* [SOURCE INFORMATION]
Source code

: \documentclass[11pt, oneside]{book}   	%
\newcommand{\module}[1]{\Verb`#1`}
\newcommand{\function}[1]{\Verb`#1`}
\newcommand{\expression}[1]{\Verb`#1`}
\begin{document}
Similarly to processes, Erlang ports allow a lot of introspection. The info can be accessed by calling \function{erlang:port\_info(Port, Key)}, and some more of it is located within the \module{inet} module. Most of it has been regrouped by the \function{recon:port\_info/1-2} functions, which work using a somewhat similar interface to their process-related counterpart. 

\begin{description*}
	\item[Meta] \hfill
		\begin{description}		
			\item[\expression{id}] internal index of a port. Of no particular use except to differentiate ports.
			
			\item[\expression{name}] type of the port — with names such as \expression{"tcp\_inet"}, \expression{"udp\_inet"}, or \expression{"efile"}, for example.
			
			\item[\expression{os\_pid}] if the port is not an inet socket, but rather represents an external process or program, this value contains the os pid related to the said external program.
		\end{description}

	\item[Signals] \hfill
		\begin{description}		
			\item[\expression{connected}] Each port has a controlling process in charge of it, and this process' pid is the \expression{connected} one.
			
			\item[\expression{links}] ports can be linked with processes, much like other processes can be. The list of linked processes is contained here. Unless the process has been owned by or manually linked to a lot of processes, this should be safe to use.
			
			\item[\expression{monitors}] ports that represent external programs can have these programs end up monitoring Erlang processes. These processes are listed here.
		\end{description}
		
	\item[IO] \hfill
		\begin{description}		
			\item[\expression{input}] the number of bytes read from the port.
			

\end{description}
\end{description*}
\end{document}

---

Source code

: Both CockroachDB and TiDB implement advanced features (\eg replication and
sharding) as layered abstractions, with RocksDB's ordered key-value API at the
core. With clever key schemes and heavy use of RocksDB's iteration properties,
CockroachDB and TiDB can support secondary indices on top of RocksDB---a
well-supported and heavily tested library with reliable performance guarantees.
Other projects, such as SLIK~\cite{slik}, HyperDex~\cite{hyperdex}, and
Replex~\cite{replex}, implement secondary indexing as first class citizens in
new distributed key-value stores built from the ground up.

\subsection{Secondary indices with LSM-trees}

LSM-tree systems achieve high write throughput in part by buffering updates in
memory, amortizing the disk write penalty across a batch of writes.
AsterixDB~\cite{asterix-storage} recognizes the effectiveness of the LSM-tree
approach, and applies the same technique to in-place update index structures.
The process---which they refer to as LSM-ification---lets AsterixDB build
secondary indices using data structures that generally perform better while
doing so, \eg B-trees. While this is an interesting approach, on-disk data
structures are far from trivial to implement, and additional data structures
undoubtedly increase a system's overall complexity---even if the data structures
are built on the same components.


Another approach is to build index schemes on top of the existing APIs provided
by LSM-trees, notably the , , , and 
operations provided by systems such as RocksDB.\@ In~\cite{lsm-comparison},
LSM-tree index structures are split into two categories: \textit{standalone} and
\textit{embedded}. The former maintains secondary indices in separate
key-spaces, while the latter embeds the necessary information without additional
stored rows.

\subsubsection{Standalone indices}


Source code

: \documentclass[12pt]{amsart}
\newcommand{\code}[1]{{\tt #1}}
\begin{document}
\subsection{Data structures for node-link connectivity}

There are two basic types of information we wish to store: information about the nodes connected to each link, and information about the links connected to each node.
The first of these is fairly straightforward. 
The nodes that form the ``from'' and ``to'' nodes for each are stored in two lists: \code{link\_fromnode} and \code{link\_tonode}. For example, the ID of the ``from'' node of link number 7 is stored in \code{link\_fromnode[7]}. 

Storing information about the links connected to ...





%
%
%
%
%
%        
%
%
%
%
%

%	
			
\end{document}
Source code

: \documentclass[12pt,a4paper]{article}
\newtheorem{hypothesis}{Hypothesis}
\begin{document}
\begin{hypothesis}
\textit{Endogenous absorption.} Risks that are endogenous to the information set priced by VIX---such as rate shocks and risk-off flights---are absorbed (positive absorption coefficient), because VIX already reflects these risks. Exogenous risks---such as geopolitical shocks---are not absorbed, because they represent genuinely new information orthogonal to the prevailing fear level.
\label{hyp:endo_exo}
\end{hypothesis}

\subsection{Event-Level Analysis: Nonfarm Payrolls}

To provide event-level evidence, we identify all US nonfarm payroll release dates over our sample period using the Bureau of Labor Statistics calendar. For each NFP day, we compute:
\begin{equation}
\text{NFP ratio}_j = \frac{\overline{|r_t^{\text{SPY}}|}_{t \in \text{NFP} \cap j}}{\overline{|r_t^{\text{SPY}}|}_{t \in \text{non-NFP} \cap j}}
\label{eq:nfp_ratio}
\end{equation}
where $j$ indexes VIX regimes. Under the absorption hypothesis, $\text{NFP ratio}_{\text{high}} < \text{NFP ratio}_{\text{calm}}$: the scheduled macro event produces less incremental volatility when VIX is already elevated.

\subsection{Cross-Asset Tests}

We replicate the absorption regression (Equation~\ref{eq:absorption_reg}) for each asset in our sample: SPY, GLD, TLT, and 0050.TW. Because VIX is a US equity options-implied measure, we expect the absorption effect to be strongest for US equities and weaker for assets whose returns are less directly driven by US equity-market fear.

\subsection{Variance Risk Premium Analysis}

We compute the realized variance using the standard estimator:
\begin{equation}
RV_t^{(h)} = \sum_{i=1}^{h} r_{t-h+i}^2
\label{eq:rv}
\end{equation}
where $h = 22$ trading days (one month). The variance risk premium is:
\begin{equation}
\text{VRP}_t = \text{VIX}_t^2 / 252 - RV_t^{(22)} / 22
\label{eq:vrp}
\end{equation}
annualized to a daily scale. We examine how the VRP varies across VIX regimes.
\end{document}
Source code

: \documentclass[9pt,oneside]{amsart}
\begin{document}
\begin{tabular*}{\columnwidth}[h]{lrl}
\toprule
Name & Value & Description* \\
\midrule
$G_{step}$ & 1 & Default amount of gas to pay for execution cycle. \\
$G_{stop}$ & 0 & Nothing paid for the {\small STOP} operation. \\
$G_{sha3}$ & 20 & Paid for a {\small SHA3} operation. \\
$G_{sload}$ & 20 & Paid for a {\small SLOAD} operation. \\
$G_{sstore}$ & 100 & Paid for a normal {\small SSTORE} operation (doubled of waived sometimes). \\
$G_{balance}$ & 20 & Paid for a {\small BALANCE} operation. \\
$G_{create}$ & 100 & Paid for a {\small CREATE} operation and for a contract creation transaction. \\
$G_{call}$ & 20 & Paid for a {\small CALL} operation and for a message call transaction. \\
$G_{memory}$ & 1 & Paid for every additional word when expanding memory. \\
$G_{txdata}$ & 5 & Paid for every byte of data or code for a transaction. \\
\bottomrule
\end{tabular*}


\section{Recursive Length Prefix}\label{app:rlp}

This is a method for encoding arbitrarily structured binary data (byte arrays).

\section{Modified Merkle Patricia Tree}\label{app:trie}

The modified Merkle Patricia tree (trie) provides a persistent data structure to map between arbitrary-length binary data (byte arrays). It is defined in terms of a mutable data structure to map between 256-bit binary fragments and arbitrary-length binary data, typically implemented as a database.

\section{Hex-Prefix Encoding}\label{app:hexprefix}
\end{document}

==

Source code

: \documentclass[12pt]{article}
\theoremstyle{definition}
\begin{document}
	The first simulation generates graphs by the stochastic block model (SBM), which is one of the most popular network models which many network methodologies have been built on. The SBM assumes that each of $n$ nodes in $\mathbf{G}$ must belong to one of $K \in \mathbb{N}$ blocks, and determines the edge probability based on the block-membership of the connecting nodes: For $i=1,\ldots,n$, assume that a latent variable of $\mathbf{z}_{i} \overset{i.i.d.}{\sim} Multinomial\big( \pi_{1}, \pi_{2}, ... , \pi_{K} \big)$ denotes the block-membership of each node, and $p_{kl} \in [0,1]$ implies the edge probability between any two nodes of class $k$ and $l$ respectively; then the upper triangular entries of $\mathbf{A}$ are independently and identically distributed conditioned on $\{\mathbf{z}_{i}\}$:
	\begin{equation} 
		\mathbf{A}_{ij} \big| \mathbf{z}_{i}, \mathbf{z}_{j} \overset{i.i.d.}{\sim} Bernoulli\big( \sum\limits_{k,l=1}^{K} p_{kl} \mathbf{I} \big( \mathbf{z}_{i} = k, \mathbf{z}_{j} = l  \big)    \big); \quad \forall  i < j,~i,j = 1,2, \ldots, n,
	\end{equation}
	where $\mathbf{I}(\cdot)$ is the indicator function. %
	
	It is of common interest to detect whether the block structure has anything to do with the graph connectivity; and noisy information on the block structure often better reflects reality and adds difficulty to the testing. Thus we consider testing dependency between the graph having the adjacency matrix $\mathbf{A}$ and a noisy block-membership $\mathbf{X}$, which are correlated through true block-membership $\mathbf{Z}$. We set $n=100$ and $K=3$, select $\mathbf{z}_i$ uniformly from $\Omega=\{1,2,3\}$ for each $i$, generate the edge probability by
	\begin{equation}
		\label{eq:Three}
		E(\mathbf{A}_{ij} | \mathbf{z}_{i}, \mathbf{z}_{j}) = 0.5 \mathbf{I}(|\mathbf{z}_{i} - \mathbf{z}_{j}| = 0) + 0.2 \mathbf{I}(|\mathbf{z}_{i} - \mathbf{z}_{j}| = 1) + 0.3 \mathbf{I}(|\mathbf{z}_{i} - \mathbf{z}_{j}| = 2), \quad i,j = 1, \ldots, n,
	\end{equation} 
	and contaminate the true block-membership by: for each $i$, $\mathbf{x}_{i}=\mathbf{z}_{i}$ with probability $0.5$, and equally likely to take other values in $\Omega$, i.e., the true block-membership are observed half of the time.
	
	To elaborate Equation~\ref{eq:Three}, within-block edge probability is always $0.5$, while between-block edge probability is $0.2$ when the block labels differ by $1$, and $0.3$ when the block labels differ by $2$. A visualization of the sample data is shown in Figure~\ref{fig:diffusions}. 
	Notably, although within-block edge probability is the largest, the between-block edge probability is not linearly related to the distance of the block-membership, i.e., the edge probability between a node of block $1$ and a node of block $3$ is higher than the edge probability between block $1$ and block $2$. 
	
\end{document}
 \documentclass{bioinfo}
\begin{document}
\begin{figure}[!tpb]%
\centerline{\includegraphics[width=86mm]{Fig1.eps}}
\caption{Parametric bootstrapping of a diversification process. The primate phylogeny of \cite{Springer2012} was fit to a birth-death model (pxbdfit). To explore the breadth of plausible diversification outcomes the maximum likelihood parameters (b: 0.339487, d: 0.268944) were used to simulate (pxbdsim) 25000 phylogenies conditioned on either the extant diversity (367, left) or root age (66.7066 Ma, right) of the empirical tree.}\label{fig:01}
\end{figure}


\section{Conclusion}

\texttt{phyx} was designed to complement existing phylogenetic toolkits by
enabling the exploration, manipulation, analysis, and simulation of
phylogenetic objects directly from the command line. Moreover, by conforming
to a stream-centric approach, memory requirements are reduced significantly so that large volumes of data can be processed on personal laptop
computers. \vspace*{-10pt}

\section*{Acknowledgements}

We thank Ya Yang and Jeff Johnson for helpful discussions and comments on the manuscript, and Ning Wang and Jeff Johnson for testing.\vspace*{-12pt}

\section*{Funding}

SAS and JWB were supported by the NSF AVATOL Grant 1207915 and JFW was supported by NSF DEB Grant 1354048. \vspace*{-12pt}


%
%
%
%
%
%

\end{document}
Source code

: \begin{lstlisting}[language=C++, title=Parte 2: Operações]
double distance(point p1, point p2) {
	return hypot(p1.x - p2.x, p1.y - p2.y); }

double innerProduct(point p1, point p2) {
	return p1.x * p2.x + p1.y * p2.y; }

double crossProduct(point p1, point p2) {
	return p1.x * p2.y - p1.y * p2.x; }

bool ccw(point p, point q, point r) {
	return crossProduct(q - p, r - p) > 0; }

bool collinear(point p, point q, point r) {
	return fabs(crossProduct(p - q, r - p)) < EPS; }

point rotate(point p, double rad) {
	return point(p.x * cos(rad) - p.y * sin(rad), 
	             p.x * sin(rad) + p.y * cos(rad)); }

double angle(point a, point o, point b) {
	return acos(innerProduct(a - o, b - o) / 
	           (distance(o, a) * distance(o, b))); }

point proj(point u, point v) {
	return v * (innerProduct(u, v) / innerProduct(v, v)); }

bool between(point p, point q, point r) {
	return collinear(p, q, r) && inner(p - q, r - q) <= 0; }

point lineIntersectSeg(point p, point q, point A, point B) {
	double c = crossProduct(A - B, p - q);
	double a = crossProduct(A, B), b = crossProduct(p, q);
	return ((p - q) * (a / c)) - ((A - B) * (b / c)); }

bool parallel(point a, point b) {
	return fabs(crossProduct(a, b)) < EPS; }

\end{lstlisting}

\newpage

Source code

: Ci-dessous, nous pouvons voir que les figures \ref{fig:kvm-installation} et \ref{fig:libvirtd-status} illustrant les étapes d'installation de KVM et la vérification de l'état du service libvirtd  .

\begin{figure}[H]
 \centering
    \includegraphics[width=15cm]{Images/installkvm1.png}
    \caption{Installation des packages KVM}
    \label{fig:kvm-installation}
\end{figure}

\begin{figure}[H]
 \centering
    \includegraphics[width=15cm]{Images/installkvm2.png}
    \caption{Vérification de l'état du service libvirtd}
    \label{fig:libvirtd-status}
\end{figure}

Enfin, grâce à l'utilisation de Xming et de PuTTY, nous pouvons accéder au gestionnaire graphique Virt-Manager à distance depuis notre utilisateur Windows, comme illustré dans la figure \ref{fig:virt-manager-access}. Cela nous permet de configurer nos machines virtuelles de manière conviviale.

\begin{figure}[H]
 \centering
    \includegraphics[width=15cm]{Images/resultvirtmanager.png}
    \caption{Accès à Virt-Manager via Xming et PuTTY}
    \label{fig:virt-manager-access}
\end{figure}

* [AIM OF THE TASK]
Some lines in the data above hold the string "quad". Find and copy each of them.

* [OUTPUT FOR THIS EXERCISE]
		\mathbf{A}_{ij} \big| \mathbf{z}_{i}, \mathbf{z}_{j} \overset{i.i.d.}{\sim} Bernoulli\big( \sum\limits_{k,l=1}^{K} p_{kl} \mathbf{I} \big( \mathbf{z}_{i} = k, \mathbf{z}_{j} = l  \big)    \big); \quad \forall  i < j,~i,j = 1,2, \ldots, n,
		E(\mathbf{A}_{ij} | \mathbf{z}_{i}, \mathbf{z}_{j}) = 0.5 \mathbf{I}(|\mathbf{z}_{i} - \mathbf{z}_{j}| = 0) + 0.2 \mathbf{I}(|\mathbf{z}_{i} - \mathbf{z}_{j}| = 1) + 0.3 \mathbf{I}(|\mathbf{z}_{i} - \mathbf{z}_{j}| = 2), \quad i,j = 1, \ldots, n,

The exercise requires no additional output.